As the Japanese knotweed growing season starts Swansea-based Knotweed Control has issued advice on legal issues around the invasive species.

The company warns that in extreme cases it can cause problems to foundations, hard surfaces, drains and walls.

Knotweed Control said the cost, complexity and length of time required to control the plant "vary hugely". 

CABI is experimenting with the psyllid, Aphalara itadori with large scale field cage trials in 2014.

The company warned: "Whichever method is used it must be undertaken with care, at the right time of year, in the correct conditions following all current legislation and good practice requiring cunning, diligence and persistence with a monitoring phase.

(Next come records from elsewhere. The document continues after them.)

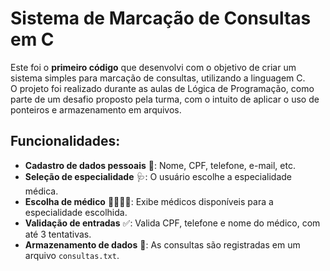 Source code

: # Sistema de Marcação de Consultas em C

Este foi o **primeiro código** que desenvolvi com o objetivo de criar um sistema simples para marcação de consultas, utilizando a linguagem C.  
O projeto foi realizado durante as aulas de Lógica de Programação, como parte de um desafio proposto pela turma, com o intuito de aplicar o uso de ponteiros e armazenamento em arquivos.

## Funcionalidades:
- **Cadastro de dados pessoais** 📝: Nome, CPF, telefone, e-mail, etc.
- **Seleção de especialidade** 🩺: O usuário escolhe a especialidade médica.
- **Escolha de médico** 👨‍⚕️👩‍⚕️: Exibe médicos disponíveis para a especialidade escolhida.
- **Validação de entradas** ✅: Valida CPF, telefone e nome do médico, com até 3 tentativas.
- **Armazenamento de dados** 💾: As consultas são registradas em um arquivo `consultas.txt`.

Incorrect treatment can cause the knotweed to response by spreading rapidly spanning multiple land owners, growing with deformed form which means treatment is less effective or can even force it into dormancy all storing up problems and can get very complicated.

Under the Wildlife and Countryside Act (1981) it is illegal to spread knotweed into the wild. Under the Crime and Policing Act 2014 an Anti-Social Control Order (ASBOs) can be brought against those who fail to act. All knotweed material is classed as "controlled waste" under the Environmental Protection Act (1990) and can be "hazardous waste". Special conditions can be added to a planning applications Under the Town and Country Planning Act (1990). EU Regulation on invasive alien species (2014) on the prevention and management of the introduction and spread of invasive non-native species including Japanese knotweed.